NASIONALNEWS.id, YOGYAKARTA–Ritual Labuhan Gunung Merapi yang digelar Keraton Yogyakarta akan berlangsung pada Selasa, 20 Januari 2026, di Pos SAR DIY Kalikuning, Kinahrejo, Cangkringan, Sleman. Tahun ini, acara mempersembahkan dua gunungan raksasa sebagai ugarampe untuk memohon keselamatan dan kesejahteraan.”Kita sudah siapkan dua gunungan berukuran raksasa yang nanti akan kita labuh,” ujar Yulia dari Bagian Logistik BPBD DIY saat ditemui NasionalNews.id pada Senin pagi (19/1/2026).
Menurutnya, semua relawan yang terlibat, terdiri dari anggota SAR DIY dan BPBD DIY, tidak tidur semalaman suntuk seperti tradisi labuhan Merapi sebelumnya. “Semua anggota yang terlibat melek semalam suntuk,” tambahnya.Kedua gunungan raksasa ini merupakan sumbangan dari Mbah Mardi, salah seorang tokoh masyarakat Ketep Pass.

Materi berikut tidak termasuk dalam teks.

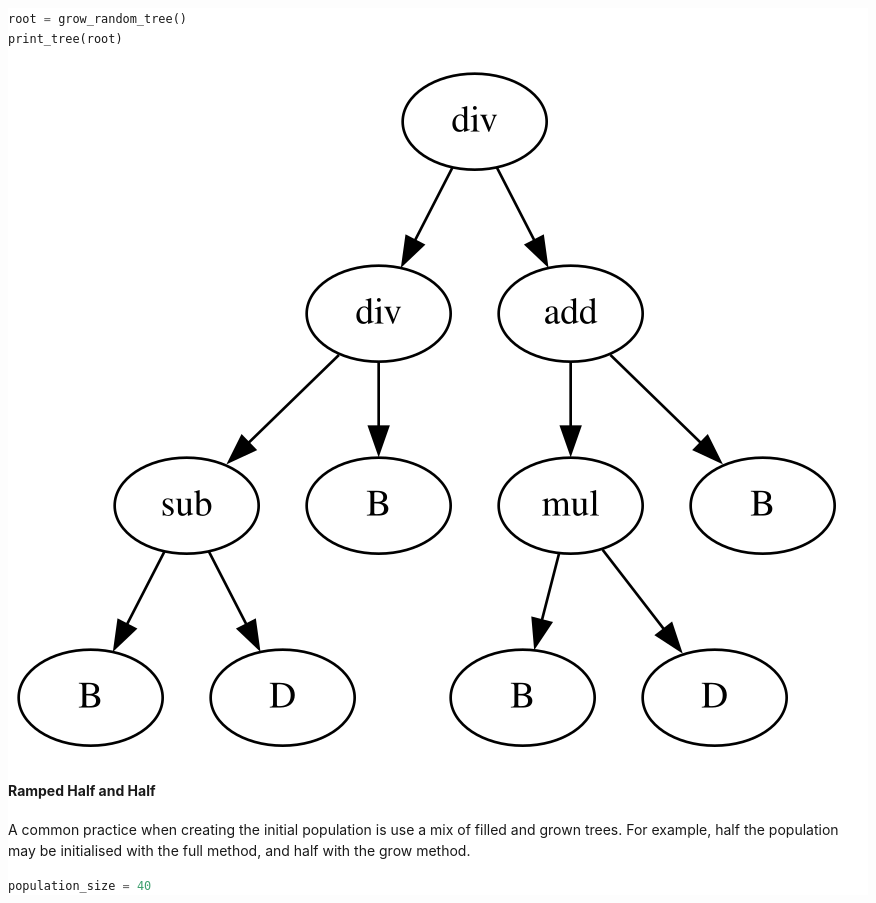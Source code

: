 
```python
root = grow_random_tree()
print_tree(root)
```




    
![svg](8/output_29_0.svg)
    



#### Ramped Half and Half

A common practice when creating the initial population is use a mix of filled and grown trees. For example, half the population may be initialised with the full method, and half with the grow method.


```python
population_size = 40
```
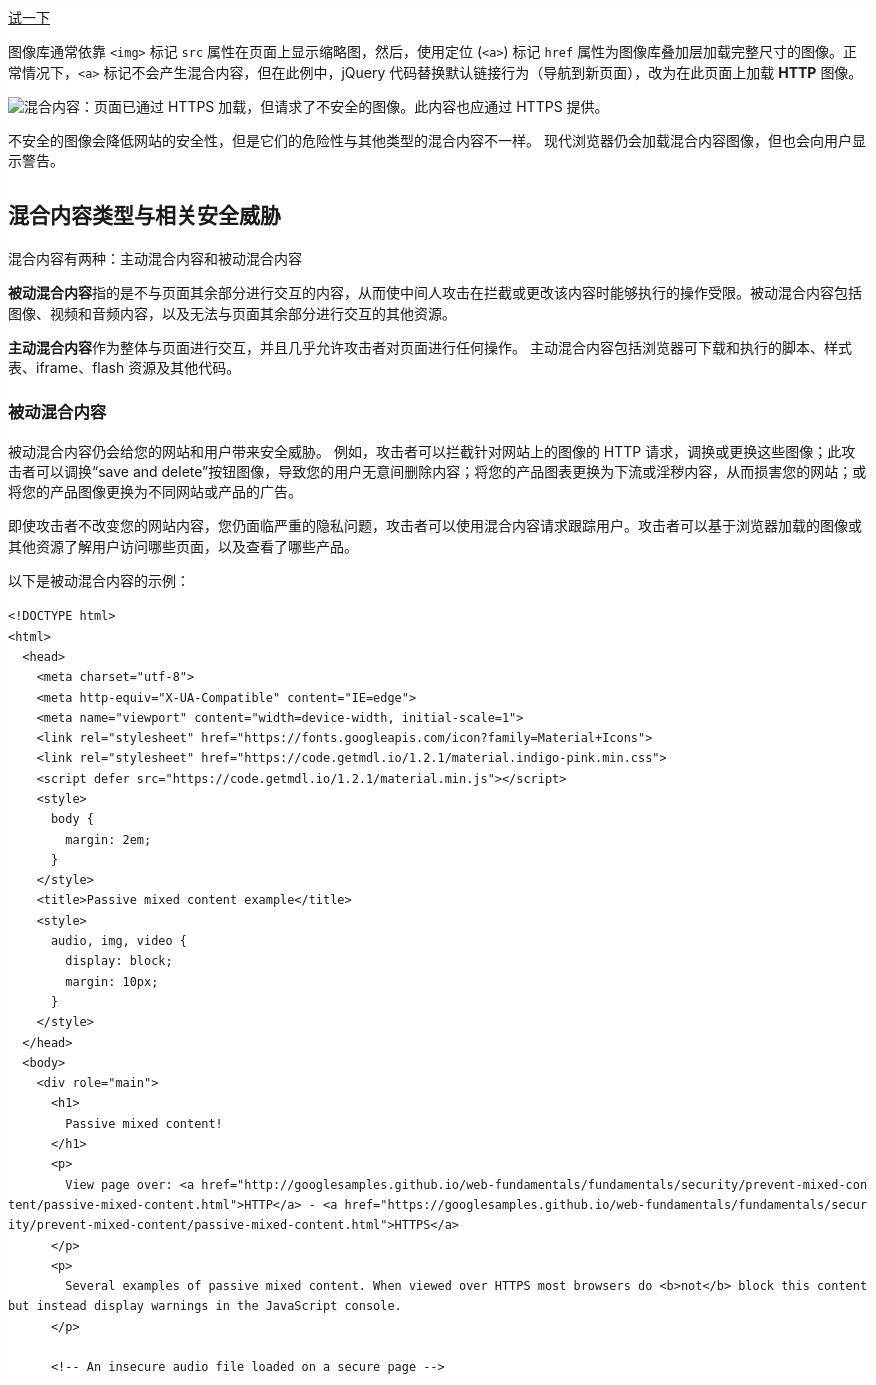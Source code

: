 [试一下](https://googlesamples.github.io/web-fundamentals/fundamentals/security/prevent-mixed-content/image-gallery-example.html)

图像库通常依靠 `<img>` 标记 `src` 属性在页面上显示缩略图，然后，使用定位 (`<a>`) 标记 `href` 属性为图像库叠加层加载完整尺寸的图像。正常情况下，`<a>` 标记不会产生混合内容，但在此例中，jQuery 代码替换默认链接行为（导航到新页面），改为在此页面上加载 **HTTP** 图像。

![混合内容：页面已通过 HTTPS 加载，但请求了不安全的图像。此内容也应通过 HTTPS 提供。](https://developers.google.com/web/fundamentals/security/prevent-mixed-content/imgs/image-gallery-warning.png?hl=zh-cn)

不安全的图像会降低网站的安全性，但是它们的危险性与其他类型的混合内容不一样。 现代浏览器仍会加载混合内容图像，但也会向用户显示警告。

## 混合内容类型与相关安全威胁

混合内容有两种：主动混合内容和被动混合内容

**被动混合内容**指的是不与页面其余部分进行交互的内容，从而使中间人攻击在拦截或更改该内容时能够执行的操作受限。被动混合内容包括图像、视频和音频内容，以及无法与页面其余部分进行交互的其他资源。

**主动混合内容**作为整体与页面进行交互，并且几乎允许攻击者对页面进行任何操作。 主动混合内容包括浏览器可下载和执行的脚本、样式表、iframe、flash 资源及其他代码。

### 被动混合内容

被动混合内容仍会给您的网站和用户带来安全威胁。 例如，攻击者可以拦截针对网站上的图像的 HTTP 请求，调换或更换这些图像；此攻击者可以调换“save and delete”按钮图像，导致您的用户无意间删除内容；将您的产品图表更换为下流或淫秽内容，从而损害您的网站；或将您的产品图像更换为不同网站或产品的广告。

即使攻击者不改变您的网站内容，您仍面临严重的隐私问题，攻击者可以使用混合内容请求跟踪用户。攻击者可以基于浏览器加载的图像或其他资源了解用户访问哪些页面，以及查看了哪些产品。

以下是被动混合内容的示例：

```
<!DOCTYPE html>
<html>
  <head>
    <meta charset="utf-8">
    <meta http-equiv="X-UA-Compatible" content="IE=edge">
    <meta name="viewport" content="width=device-width, initial-scale=1">
    <link rel="stylesheet" href="https://fonts.googleapis.com/icon?family=Material+Icons">
    <link rel="stylesheet" href="https://code.getmdl.io/1.2.1/material.indigo-pink.min.css">
    <script defer src="https://code.getmdl.io/1.2.1/material.min.js"></script>
    <style>
      body {
        margin: 2em;
      }
    </style>
    <title>Passive mixed content example</title>
    <style>
      audio, img, video {
        display: block;
        margin: 10px;
      }
    </style>
  </head>
  <body>
    <div role="main">
      <h1>
        Passive mixed content!
      </h1>
      <p>
        View page over: <a href="http://googlesamples.github.io/web-fundamentals/fundamentals/security/prevent-mixed-content/passive-mixed-content.html">HTTP</a> - <a href="https://googlesamples.github.io/web-fundamentals/fundamentals/security/prevent-mixed-content/passive-mixed-content.html">HTTPS</a>
      </p>
      <p>
        Several examples of passive mixed content. When viewed over HTTPS most browsers do <b>not</b> block this content but instead display warnings in the JavaScript console.
      </p>

      <!-- An insecure audio file loaded on a secure page -->
```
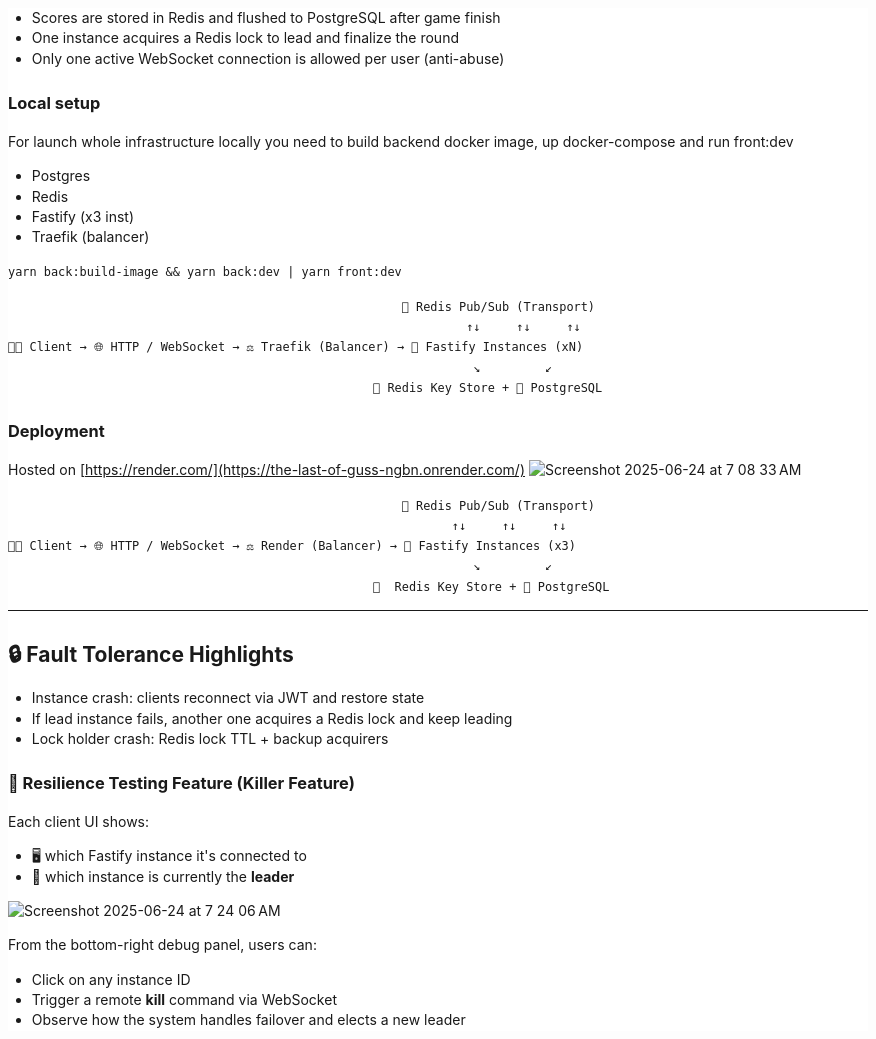- Scores are stored in Redis and flushed to PostgreSQL after game finish
- One instance acquires a Redis lock to lead and finalize the round
- Only one active WebSocket connection is allowed per user (anti-abuse)

### Local setup

For launch whole infrastructure locally you need to build backend docker image, up docker-compose and run front:dev

- Postgres
- Redis
- Fastify (x3 inst)
- Traefik (balancer)

```shell
yarn back:build-image && yarn back:dev | yarn front:dev
```
```
                                                       🔄 Redis Pub/Sub (Transport)
                                                                ↑↓     ↑↓     ↑↓
🧑‍💻 Client → 🌐 HTTP / WebSocket → ⚖️ Traefik (Balancer) → 🐇 Fastify Instances (xN)
                                                                 ↘         ↙
                                                   🧠 Redis Key Store + 🐘 PostgreSQL
```
### Deployment
Hosted on [https://render.com/](https://the-last-of-guss-ngbn.onrender.com/)
<img width="1092" alt="Screenshot 2025-06-24 at 7 08 33 AM" src="https://github.com/user-attachments/assets/63ddca06-8543-4315-a71c-7be27672d2f1" />
```
                                                       🔄 Redis Pub/Sub (Transport)
                                                              ↑↓     ↑↓     ↑↓
🧑‍💻 Client → 🌐 HTTP / WebSocket → ⚖️ Render (Balancer) → 🐇 Fastify Instances (x3)
                                                                 ↘         ↙
                                                   🧠  Redis Key Store + 🐘 PostgreSQL
```

---

## 🔒 Fault Tolerance Highlights

- Instance crash: clients reconnect via JWT and restore state
- If lead instance fails, another one acquires a Redis lock and keep leading
- Lock holder crash: Redis lock TTL + backup acquirers

### 🧪 Resilience Testing Feature (Killer Feature)

Each client UI shows:
- 🖥️ which Fastify instance it's connected to
- 👑 which instance is currently the **leader**

<img width="178" alt="Screenshot 2025-06-24 at 7 24 06 AM" src="https://github.com/user-attachments/assets/4fe57e2c-64c3-4d9c-a35e-9948de0dcc70" />

From the bottom-right debug panel, users can:
- Click on any instance ID
- Trigger a remote **kill** command via WebSocket
- Observe how the system handles failover and elects a new leader

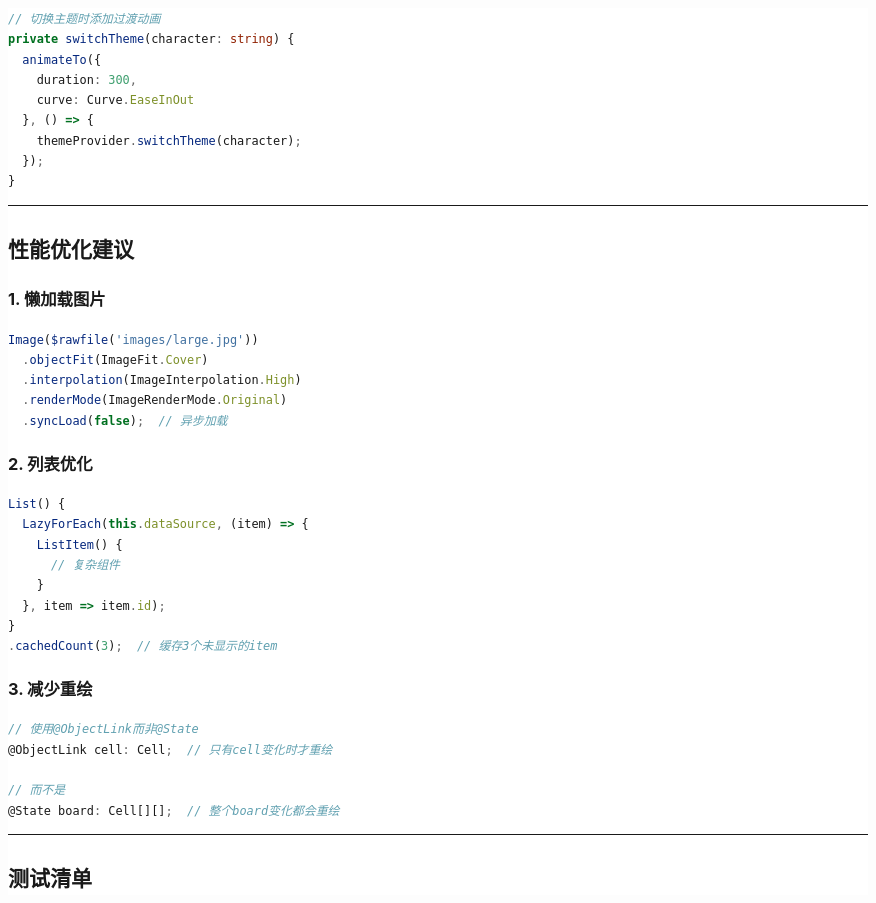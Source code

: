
 ```typescript
// 切换主题时添加过渡动画
private switchTheme(character: string) {
  animateTo({
    duration: 300,
    curve: Curve.EaseInOut
  }, () => {
    themeProvider.switchTheme(character);
  });
}
```

---

## 性能优化建议

### 1. 懒加载图片

```typescript
Image($rawfile('images/large.jpg'))
  .objectFit(ImageFit.Cover)
  .interpolation(ImageInterpolation.High)
  .renderMode(ImageRenderMode.Original)
  .syncLoad(false);  // 异步加载
```

### 2. 列表优化

```typescript
List() {
  LazyForEach(this.dataSource, (item) => {
    ListItem() {
      // 复杂组件
    }
  }, item => item.id);
}
.cachedCount(3);  // 缓存3个未显示的item
```

### 3. 减少重绘

```typescript
// 使用@ObjectLink而非@State
@ObjectLink cell: Cell;  // 只有cell变化时才重绘

// 而不是
@State board: Cell[][];  // 整个board变化都会重绘
```

---

## 测试清单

Ketep Pass sendiri adalah objek wisata alam di Ketep, Sawangan, Magelang, Jawa Tengah, yang dikembangkan dengan tema kegunungapian khususnya Gunung Merapi. Kawasan ini diresmikan pada 17 Oktober 2002 oleh Presiden ke-5 RI, Megawati Soekarnoputri, sebagai jalur wisata Solo–Selo–Borobudur (SSB).
Ritual Labuhan Merapi merupakan tradisi tahunan Keraton Yogyakarta setiap 1 Ruwah (penanggalan Jawa), bertepatan dengan Pengetan Jumenengan Dalem Sri Sultan. Prosesi dimulai dari penyerahan ubarampe dari Keraton ke Cangkringan, dilanjutkan arak-arakan ke lokasi ritual di Sri Manganti, lereng Merapi (Kinahrejo). Di sana, juru kunci memimpin doa, pembacaan nama ugarampe seperti kain-kain pusaka, serta pembagian nasi berkat kepada warga sebagai simbol syukur dan pembersihan diri dari sifat buruk. Labuhan Ageng serupa juga digelar setiap delapan tahun di Parangkusumo dan Gunung Lawu.